Aim of the exercise
In the entries that follow, how many lines include "subsubsection"? Give the number and nothing else.

═════ Records for the task

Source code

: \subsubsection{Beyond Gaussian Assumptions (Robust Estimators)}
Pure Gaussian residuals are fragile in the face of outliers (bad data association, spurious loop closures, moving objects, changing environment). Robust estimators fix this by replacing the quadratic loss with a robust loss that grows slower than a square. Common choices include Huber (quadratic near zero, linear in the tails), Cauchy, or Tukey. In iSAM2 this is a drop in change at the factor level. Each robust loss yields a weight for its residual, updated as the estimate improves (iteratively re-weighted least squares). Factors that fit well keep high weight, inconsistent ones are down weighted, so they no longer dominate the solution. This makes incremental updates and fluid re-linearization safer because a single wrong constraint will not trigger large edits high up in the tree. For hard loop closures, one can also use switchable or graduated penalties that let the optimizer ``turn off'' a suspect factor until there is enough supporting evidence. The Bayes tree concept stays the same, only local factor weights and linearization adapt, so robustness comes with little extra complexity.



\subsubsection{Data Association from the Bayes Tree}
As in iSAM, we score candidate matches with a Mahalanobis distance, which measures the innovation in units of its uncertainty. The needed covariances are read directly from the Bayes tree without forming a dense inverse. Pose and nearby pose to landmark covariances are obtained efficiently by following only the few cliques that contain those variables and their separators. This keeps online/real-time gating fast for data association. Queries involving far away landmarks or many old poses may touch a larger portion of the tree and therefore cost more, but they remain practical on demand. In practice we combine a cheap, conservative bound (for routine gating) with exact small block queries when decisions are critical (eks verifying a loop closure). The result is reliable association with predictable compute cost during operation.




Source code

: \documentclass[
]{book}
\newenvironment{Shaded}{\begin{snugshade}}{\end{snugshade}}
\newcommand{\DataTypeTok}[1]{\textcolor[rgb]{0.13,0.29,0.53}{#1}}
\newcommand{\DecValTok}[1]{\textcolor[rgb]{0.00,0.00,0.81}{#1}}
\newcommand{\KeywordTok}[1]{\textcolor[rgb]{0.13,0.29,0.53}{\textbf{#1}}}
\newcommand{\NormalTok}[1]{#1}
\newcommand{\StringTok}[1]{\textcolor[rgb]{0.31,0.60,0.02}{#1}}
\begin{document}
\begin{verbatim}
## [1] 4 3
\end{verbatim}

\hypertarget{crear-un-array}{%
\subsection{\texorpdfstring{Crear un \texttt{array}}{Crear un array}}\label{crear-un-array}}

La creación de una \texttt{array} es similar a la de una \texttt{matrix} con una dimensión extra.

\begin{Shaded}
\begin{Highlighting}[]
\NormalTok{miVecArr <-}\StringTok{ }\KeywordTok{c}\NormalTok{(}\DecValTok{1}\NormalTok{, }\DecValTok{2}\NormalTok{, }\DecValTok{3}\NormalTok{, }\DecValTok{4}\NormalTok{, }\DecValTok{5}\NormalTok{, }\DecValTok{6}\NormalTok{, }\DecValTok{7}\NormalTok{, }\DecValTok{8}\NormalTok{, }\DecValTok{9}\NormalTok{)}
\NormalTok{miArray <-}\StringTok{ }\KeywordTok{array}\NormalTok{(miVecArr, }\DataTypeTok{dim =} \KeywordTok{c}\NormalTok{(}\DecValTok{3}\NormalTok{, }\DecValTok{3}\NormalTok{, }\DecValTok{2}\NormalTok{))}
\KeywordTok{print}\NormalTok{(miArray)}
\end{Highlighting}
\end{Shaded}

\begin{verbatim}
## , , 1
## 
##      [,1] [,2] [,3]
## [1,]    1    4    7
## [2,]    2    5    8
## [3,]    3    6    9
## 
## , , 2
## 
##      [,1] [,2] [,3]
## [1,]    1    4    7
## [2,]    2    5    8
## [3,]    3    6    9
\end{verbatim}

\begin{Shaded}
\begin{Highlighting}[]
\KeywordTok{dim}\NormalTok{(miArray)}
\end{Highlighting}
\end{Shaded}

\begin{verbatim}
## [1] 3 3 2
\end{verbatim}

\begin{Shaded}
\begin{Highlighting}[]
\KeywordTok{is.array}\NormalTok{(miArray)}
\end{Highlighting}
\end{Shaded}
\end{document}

══════════

Response to this task
2